Similar episodes in the recent past have highlighted the systematic denial of basic and constitutional rights to the people of these marginalized regions. Discrimination in the distribution of resources and benefits among provinces has been a recurring issue, prompting one resident of Pakistan-controlled Kashmir to lament, "This is not Azad (free) Kashmir. For us, it is 'azab' (weird) Kashmir."

In the recent case, the victims were merely seeking a reduction in the exorbitant prices of wheat and electricity, yet they were met with brutal police action. These protests, ongoing for over a year, have been fueled by grievances ranging from rising inflation to lack of development, often culminating in calls for autonomy.
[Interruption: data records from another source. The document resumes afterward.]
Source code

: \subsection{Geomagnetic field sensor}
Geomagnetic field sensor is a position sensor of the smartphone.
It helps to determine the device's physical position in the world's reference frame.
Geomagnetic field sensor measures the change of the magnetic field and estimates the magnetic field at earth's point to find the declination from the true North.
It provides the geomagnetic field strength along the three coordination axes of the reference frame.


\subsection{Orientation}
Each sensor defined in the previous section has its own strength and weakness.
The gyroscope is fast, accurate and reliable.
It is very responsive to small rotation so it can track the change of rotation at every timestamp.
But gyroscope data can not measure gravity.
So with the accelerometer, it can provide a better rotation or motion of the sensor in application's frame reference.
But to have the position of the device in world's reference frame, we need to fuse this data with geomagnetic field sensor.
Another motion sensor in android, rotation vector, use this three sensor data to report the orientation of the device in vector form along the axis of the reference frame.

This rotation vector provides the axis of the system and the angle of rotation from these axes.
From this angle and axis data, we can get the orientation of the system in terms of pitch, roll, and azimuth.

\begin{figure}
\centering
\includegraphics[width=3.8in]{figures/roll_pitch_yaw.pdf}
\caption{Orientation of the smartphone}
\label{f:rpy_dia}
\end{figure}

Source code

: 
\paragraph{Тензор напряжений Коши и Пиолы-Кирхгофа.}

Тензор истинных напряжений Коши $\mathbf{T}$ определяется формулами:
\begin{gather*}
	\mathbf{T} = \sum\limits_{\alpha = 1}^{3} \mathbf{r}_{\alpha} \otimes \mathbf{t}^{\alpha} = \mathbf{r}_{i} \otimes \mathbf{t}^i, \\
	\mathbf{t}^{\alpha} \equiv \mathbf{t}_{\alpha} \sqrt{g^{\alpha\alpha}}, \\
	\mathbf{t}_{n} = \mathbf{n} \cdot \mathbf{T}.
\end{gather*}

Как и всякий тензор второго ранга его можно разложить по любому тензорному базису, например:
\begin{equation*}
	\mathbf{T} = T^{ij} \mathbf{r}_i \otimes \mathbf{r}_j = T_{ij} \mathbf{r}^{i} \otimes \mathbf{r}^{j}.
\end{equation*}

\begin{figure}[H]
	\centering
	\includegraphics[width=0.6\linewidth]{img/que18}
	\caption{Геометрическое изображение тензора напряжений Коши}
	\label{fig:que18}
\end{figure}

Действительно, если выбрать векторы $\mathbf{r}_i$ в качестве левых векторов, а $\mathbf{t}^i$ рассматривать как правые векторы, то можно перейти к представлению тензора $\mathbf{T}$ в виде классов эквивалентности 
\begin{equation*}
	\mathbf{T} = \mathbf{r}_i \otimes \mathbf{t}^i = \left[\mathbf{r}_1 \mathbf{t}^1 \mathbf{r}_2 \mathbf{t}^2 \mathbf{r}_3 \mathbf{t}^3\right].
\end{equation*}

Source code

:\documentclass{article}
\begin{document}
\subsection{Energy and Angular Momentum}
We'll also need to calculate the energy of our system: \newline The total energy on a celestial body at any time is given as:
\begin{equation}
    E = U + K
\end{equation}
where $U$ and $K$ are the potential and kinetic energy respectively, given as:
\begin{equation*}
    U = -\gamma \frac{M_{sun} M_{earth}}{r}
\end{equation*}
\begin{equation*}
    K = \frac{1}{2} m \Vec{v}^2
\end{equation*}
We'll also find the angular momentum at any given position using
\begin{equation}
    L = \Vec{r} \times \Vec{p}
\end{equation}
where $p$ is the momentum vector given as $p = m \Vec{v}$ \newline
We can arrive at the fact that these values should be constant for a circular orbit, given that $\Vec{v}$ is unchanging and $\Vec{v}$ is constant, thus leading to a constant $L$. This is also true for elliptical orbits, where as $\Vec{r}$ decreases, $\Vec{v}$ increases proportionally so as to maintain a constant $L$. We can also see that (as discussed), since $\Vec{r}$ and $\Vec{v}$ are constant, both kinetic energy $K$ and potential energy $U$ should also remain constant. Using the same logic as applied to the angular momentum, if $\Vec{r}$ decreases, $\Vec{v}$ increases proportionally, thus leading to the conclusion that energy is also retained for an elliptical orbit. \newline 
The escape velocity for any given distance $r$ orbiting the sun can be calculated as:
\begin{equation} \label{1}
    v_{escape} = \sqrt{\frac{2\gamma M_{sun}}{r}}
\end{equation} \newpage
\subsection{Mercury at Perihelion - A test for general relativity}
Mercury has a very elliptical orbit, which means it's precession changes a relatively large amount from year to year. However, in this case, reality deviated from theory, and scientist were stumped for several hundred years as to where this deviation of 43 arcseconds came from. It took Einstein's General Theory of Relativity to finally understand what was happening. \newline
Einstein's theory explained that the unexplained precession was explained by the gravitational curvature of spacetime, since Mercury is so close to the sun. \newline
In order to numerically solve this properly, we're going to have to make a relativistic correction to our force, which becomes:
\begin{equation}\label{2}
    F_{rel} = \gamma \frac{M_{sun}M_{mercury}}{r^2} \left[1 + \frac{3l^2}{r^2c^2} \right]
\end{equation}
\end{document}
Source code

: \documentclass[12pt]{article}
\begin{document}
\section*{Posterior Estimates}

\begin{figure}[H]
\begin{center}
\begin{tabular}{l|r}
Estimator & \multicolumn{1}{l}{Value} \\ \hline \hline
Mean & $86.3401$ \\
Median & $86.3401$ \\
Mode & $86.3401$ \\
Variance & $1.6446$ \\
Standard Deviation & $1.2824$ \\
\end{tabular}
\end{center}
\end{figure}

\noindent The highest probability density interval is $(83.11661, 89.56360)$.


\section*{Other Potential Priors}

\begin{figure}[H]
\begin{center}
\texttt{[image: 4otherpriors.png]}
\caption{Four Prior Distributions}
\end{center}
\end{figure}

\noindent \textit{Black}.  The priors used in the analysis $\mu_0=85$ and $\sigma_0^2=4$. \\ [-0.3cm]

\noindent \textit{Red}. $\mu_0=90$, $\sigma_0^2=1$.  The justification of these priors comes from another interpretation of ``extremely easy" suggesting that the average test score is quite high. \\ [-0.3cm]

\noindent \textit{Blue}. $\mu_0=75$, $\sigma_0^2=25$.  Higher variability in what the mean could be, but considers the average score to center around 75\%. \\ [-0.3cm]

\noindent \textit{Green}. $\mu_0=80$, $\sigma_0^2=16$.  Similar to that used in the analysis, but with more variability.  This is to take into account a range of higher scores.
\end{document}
The heavy-handed response by the authorities, resulting in deaths and severe injuries, has further inflamed tensions and sparked protests in Pakistan-controlled Kashmir. Residents, like Adil Hameed from Muzaffarabad, have expressed a palpable sense of anger and unrest. The principal opposition party, Pakistan Tehreek-e-Insaf (PTI), has rightfully condemned the continuous harassment and violence against peaceful protesters.

Former President of Pakistan, Dr. Arif Alvi, has criticized the Shehbaz Sharif-led government for its reliance on force as the sole solution to all problems, condemning the ongoing injustice against the people of Pakistan-controlled Kashmir and Gilgit-Baltistan.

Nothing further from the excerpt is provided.